Наполеон III мечтал о том, как бы вырвать нравственную гегемонию над Европой из рук Русского Царя, как бы убавить «чрезмерное честолюбие» у этого Короля Королей, уничтожить трактат 20-го ноября 1815 г., которым потомство Наполеона I навеки устранялось от французского престола, как бы возвратить Франции её «естественные границы» и как бы сделаться властелином судеб мира. По словам французского историка, Наполеон III тем не менее «думал гораздо больше о себе, чем о Франции; вовлекая страну в грандиозную войну с Россией, он руководился больше всего своим личным честолюбием».
На французский трон Наполеон взошел по трупам, которыми были покрыты бульвары Парижа. О начале его царствования Франция была извещена «ураганом пуль и картечи». Тем не менее он, не стесняясь возвестил народу, что «Империя — это мир»[6]

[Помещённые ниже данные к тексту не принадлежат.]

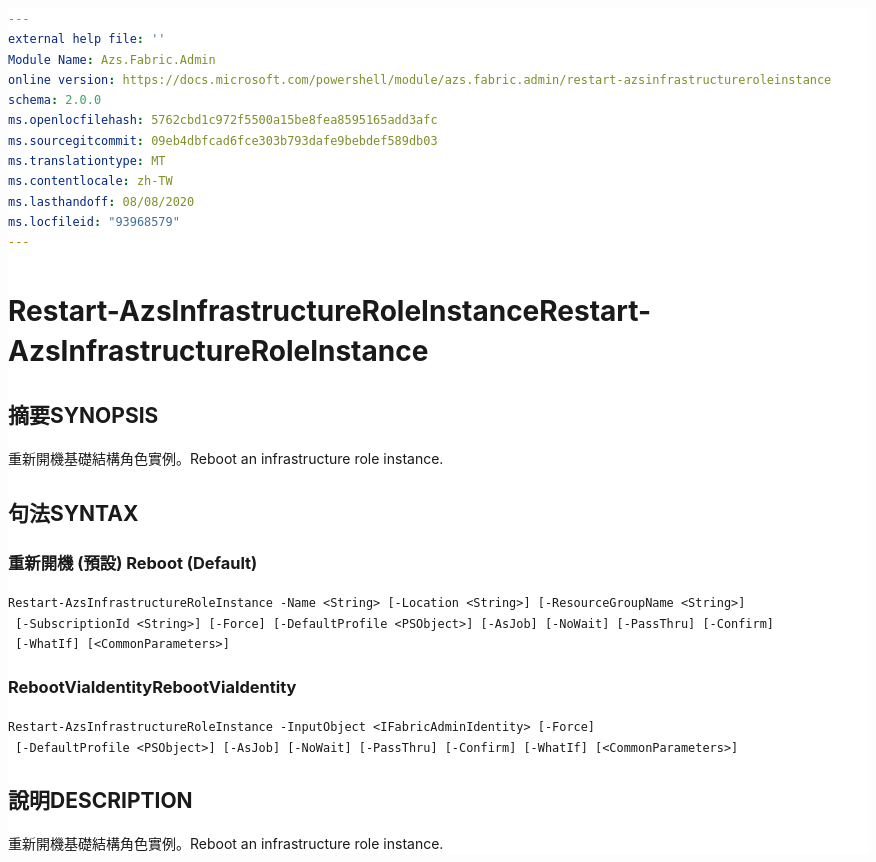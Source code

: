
 ```yaml
---
external help file: ''
Module Name: Azs.Fabric.Admin
online version: https://docs.microsoft.com/powershell/module/azs.fabric.admin/restart-azsinfrastructureroleinstance
schema: 2.0.0
ms.openlocfilehash: 5762cbd1c972f5500a15be8fea8595165add3afc
ms.sourcegitcommit: 09eb4dbfcad6fce303b793dafe9bebdef589db03
ms.translationtype: MT
ms.contentlocale: zh-TW
ms.lasthandoff: 08/08/2020
ms.locfileid: "93968579"
---
```

# <span data-ttu-id="9de59-101">Restart-AzsInfrastructureRoleInstance</span><span class="sxs-lookup"><span data-stu-id="9de59-101">Restart-AzsInfrastructureRoleInstance</span></span>

## <span data-ttu-id="9de59-102">摘要</span><span class="sxs-lookup"><span data-stu-id="9de59-102">SYNOPSIS</span></span>
<span data-ttu-id="9de59-103">重新開機基礎結構角色實例。</span><span class="sxs-lookup"><span data-stu-id="9de59-103">Reboot an infrastructure role instance.</span></span>

## <span data-ttu-id="9de59-104">句法</span><span class="sxs-lookup"><span data-stu-id="9de59-104">SYNTAX</span></span>

### <span data-ttu-id="9de59-105">重新開機 (預設) </span><span class="sxs-lookup"><span data-stu-id="9de59-105">Reboot (Default)</span></span>
```
Restart-AzsInfrastructureRoleInstance -Name <String> [-Location <String>] [-ResourceGroupName <String>]
 [-SubscriptionId <String>] [-Force] [-DefaultProfile <PSObject>] [-AsJob] [-NoWait] [-PassThru] [-Confirm]
 [-WhatIf] [<CommonParameters>]
```

### <span data-ttu-id="9de59-106">RebootViaIdentity</span><span class="sxs-lookup"><span data-stu-id="9de59-106">RebootViaIdentity</span></span>
```
Restart-AzsInfrastructureRoleInstance -InputObject <IFabricAdminIdentity> [-Force]
 [-DefaultProfile <PSObject>] [-AsJob] [-NoWait] [-PassThru] [-Confirm] [-WhatIf] [<CommonParameters>]
```

## <span data-ttu-id="9de59-107">說明</span><span class="sxs-lookup"><span data-stu-id="9de59-107">DESCRIPTION</span></span>
<span data-ttu-id="9de59-108">重新開機基礎結構角色實例。</span><span class="sxs-lookup"><span data-stu-id="9de59-108">Reboot an infrastructure role instance.</span></span>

. Но так как корона шаталась на его голове, а власть, вчера родившаяся и не имевшая корней в стране, конечно, не могла рассчитывать на завтрашний день, то пришлось сейчас же подумать о средствах укрепления этой власти. Наполеон желал царствовать, а для этого нужно было прежде всего удовлетворить национальное самолюбие французов и доставить великой нации волнение битв, славу оружия, владычество в Европе. «Правительство, запрещающее нам удовлетворять наши страсти на трибуне, — сказал Тьер (в разговоре с Сеньором), — должно дать им полный простор на поле сражения. Затруднение будет заключаться не в том, чтобы затеять войну, а в том, чтобы избежать ее». То же самое блестяще предсказал и гр. Нессельроде в начале 1853 года. «Наполеону, — писал он барону Бруннову, — нужна война во что бы-то ни стало, и он ее непременно вызовет». Гр. Нессельроде пошел далее и показал, что наиболее выгодно Наполеону вызвать войну с Россией, так как эта война не потребует всех сил Франции и не коснется её границ. Русский флот легко уничтожить, города по Черному морю можно сжечь, бунтовщикам на Кавказе полезно подать подкрепление. Жертв на все это много не потребуется, а шуму и славы будет достаточно. Вскоре, по его воцарении, из Парижа пошли происки во все стороны. По свету пускалась всякая ложь. Казенным барометром являлась газета «Монитер». Она, конечно, показывала хорошую погоду, хотя воздух давно уже был наполнен электричеством[7] и пахло даже порохом; за туманом её лжи, определенно вырисовывалась фигура истинного «поджигателя» ...Известно затем, что Император Николай I не согласился признать наследственности титула «Наполеон III», т. е. династической цифры и, кроме того, отказался считать его равным Себе и потому называл его в Своих письмах «Sire et bon ami», a не «Sire et bon frère», как принято между монархами[8]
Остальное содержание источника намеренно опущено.